→ **What to produce**
Go through the records that follow and tally the lines with "label" in them; answer with the number alone.

Records from a data source:
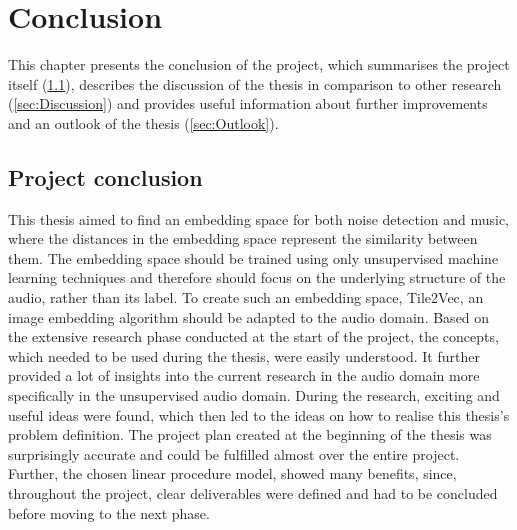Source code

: \chapter{Conclusion}
\label{ch:Conclusion}
This chapter presents the conclusion of the project, which summarises the project itself (\ref{sec:Project-Conclusion}), describes the discussion of the thesis in comparison to other research (\ref{sec:Discussion}) and provides useful information about further improvements and an outlook of the thesis (\ref{sec:Outlook}).

\section{Project conclusion}
\label{sec:Project-Conclusion}
This thesis aimed to find an embedding space for both noise detection and music, where the distances in the embedding space represent the similarity between them. The embedding space should be trained using only unsupervised machine learning techniques and therefore should focus on the underlying structure of the audio, rather than its label. To create such an embedding space, Tile2Vec, an image embedding algorithm should be adapted to the audio domain. 
\newline
\newline
Based on the extensive research phase conducted at the start of the project, the concepts, which needed to be used during the thesis, were easily understood. It further provided a lot of insights into the current research in the audio domain more specifically in the unsupervised audio domain. During the research, exciting and useful ideas were found, which then led to the ideas on how to realise this thesis's problem definition. The project plan created at the beginning of the thesis was surprisingly accurate and could be fulfilled almost over the entire project. Further, the chosen linear procedure model, showed many benefits, since, throughout the project, clear deliverables were defined and had to be concluded before moving to the next phase. 
\newline
\newline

→ **Exercise answer**
3